**PROVIDED MATERIAL:**
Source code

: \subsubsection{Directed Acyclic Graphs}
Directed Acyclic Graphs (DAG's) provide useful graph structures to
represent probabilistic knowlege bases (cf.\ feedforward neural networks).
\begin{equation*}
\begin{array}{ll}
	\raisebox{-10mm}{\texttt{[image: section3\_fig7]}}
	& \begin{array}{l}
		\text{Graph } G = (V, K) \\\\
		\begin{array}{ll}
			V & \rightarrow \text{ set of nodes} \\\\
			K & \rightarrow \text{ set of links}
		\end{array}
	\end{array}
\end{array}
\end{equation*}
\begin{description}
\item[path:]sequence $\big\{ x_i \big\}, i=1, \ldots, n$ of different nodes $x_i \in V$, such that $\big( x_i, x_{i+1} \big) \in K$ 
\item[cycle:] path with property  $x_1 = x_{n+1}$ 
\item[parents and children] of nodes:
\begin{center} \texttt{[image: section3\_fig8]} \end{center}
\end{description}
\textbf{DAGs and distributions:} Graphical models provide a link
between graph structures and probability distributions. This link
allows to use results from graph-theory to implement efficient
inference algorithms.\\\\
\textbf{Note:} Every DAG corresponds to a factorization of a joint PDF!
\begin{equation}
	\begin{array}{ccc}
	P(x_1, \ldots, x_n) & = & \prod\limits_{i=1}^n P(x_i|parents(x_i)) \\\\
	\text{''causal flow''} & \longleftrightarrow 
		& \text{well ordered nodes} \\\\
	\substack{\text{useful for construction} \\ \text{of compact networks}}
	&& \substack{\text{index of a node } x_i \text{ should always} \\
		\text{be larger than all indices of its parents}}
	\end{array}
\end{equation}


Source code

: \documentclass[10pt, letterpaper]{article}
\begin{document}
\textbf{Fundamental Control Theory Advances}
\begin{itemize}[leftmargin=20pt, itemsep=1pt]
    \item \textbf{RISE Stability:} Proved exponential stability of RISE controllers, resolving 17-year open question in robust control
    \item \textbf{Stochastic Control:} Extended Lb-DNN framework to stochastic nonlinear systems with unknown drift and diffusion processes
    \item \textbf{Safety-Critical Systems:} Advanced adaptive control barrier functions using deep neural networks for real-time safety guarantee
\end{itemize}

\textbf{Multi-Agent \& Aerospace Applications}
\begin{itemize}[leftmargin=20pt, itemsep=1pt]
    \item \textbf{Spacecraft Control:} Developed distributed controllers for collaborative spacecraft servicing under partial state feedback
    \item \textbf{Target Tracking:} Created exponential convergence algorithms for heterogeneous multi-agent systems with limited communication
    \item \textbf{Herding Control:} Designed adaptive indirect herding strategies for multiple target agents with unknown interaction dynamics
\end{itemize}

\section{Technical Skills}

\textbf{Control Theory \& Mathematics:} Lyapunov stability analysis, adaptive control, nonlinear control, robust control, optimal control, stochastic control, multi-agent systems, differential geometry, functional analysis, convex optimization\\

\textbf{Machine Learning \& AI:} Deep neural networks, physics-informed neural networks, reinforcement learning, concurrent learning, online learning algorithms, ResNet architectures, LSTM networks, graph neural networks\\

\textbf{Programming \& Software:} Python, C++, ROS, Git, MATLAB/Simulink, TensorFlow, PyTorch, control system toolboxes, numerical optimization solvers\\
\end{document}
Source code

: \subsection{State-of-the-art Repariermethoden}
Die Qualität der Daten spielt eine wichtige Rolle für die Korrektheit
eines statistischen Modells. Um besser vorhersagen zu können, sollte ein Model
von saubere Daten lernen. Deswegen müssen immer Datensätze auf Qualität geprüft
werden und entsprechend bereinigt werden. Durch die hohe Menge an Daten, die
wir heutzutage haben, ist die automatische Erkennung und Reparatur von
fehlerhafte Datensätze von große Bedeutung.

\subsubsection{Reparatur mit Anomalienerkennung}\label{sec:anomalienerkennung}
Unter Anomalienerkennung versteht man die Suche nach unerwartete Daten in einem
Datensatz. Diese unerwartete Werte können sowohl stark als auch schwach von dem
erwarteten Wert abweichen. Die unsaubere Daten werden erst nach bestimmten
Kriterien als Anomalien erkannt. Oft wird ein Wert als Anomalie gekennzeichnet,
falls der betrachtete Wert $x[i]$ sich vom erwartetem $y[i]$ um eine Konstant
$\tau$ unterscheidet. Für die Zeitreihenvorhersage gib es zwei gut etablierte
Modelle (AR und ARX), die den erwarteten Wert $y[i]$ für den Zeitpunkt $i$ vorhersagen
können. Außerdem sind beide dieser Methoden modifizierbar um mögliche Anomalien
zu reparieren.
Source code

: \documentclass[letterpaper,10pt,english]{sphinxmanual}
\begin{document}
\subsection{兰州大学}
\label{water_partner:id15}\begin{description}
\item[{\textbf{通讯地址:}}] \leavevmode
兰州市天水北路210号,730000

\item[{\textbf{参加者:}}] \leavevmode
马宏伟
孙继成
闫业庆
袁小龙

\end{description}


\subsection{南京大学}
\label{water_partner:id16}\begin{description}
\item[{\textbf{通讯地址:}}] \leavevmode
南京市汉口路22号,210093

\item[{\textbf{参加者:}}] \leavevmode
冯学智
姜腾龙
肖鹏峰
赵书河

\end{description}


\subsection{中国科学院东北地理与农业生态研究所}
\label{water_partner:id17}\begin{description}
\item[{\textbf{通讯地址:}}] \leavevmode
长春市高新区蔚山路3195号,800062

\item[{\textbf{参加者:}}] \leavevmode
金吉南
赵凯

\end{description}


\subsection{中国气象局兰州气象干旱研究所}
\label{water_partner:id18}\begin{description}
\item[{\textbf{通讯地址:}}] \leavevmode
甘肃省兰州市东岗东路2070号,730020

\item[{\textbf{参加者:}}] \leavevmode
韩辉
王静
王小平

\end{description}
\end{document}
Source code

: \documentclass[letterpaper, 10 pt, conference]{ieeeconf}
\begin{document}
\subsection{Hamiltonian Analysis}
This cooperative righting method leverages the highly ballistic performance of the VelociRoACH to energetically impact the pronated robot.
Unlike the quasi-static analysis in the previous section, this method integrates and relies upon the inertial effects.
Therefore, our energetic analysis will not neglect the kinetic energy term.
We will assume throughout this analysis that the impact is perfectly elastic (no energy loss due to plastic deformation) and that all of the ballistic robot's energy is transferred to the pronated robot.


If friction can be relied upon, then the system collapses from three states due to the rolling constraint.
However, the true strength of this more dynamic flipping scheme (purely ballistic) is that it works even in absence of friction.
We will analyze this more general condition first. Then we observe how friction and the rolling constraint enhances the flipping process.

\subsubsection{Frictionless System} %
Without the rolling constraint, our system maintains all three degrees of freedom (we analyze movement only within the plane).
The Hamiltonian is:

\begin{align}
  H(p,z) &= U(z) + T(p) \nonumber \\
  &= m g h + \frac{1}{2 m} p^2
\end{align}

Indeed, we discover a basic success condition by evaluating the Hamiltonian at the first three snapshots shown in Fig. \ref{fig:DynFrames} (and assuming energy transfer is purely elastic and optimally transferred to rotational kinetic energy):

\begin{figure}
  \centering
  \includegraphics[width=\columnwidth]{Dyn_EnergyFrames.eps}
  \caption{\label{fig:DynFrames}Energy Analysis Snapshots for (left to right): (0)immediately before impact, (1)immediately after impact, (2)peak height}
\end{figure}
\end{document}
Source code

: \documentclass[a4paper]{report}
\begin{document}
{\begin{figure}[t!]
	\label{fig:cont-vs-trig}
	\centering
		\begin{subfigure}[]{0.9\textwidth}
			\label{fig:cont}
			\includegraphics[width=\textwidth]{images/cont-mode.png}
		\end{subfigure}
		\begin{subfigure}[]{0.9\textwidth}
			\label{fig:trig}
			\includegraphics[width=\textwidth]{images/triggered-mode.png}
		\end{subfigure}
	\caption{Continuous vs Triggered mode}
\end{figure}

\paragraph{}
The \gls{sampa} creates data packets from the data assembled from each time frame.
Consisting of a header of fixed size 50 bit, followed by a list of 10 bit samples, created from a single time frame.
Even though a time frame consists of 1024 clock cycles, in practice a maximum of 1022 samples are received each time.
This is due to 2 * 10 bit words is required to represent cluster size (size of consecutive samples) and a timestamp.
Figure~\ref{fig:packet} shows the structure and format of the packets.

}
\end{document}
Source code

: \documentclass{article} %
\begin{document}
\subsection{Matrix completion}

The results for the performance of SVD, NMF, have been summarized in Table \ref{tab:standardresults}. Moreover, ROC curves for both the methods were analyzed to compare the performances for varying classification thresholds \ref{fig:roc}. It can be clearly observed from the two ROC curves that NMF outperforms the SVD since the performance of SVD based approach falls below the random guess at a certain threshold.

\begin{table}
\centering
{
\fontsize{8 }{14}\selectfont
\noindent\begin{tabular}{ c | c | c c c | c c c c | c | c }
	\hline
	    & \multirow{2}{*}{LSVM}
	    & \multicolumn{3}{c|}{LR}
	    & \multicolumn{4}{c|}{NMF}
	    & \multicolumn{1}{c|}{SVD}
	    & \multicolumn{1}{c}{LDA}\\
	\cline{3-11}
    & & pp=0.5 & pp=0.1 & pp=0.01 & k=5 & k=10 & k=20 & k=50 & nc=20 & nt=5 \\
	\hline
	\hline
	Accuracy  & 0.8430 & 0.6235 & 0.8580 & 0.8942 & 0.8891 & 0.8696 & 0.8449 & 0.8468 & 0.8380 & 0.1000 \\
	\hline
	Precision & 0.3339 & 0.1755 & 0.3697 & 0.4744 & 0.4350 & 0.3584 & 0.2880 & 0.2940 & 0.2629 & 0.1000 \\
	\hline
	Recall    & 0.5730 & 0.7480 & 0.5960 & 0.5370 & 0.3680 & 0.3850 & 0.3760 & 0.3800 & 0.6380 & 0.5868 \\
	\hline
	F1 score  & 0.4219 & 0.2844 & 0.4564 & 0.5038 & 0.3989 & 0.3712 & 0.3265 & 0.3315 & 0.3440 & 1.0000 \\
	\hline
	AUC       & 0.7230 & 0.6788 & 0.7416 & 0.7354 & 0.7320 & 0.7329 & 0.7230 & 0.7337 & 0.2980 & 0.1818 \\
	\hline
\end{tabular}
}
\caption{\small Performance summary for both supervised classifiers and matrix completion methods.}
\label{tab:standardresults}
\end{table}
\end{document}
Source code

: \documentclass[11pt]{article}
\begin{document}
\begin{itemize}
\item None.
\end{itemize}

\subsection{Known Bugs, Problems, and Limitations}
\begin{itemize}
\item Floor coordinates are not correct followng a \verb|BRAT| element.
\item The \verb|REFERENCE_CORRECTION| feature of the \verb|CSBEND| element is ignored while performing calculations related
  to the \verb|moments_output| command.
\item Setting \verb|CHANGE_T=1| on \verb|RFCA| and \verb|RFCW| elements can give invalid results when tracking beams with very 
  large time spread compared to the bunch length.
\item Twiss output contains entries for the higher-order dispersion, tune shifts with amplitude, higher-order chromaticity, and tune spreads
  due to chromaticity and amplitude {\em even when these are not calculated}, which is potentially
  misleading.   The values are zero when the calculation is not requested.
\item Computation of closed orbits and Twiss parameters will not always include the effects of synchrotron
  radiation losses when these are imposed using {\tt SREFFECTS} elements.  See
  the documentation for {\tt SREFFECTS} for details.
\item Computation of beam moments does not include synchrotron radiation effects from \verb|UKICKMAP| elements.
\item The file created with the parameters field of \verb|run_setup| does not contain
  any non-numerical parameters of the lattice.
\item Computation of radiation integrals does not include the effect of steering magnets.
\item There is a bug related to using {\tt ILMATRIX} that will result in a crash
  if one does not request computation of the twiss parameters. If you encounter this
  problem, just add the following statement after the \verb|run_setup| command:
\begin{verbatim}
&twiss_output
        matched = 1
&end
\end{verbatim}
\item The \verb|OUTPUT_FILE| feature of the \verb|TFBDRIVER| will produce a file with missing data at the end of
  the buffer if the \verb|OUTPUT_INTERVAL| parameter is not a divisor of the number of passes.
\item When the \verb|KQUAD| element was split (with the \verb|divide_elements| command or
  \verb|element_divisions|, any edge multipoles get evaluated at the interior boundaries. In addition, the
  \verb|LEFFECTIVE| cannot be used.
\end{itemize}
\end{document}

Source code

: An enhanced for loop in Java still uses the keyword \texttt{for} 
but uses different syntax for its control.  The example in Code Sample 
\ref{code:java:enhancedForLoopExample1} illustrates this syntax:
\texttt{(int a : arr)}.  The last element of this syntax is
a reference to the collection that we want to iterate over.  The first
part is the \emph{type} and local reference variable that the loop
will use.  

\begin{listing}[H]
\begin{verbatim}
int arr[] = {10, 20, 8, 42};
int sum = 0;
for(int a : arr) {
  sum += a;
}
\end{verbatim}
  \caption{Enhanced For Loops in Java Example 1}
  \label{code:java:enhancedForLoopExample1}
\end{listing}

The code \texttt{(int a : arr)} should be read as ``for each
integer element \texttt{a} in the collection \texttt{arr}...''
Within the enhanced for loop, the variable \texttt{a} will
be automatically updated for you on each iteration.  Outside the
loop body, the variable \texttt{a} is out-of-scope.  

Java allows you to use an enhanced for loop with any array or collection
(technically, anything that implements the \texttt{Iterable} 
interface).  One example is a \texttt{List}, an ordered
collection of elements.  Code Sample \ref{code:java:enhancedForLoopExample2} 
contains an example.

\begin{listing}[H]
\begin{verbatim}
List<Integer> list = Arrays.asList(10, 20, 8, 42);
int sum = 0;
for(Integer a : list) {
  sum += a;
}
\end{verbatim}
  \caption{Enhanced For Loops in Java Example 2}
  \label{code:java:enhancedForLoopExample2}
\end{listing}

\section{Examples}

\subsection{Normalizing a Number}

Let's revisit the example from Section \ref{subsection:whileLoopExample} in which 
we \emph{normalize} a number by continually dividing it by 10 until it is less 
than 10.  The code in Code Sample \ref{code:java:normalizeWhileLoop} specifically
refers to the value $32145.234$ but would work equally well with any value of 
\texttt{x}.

**EXERCISE INSTRUCTIONS:** Search the entries for the word "condition", then copy every line in which it is found.

**ANSWER SECTION:**
We will analyze this more general condition first. Then we observe how friction and the rolling constraint enhances the flipping process.
Indeed, we discover a basic success condition by evaluating the Hamiltonian at the first three snapshots shown in Fig. \ref{fig:DynFrames} (and assuming energy transfer is purely elastic and optimally transferred to rotational kinetic energy):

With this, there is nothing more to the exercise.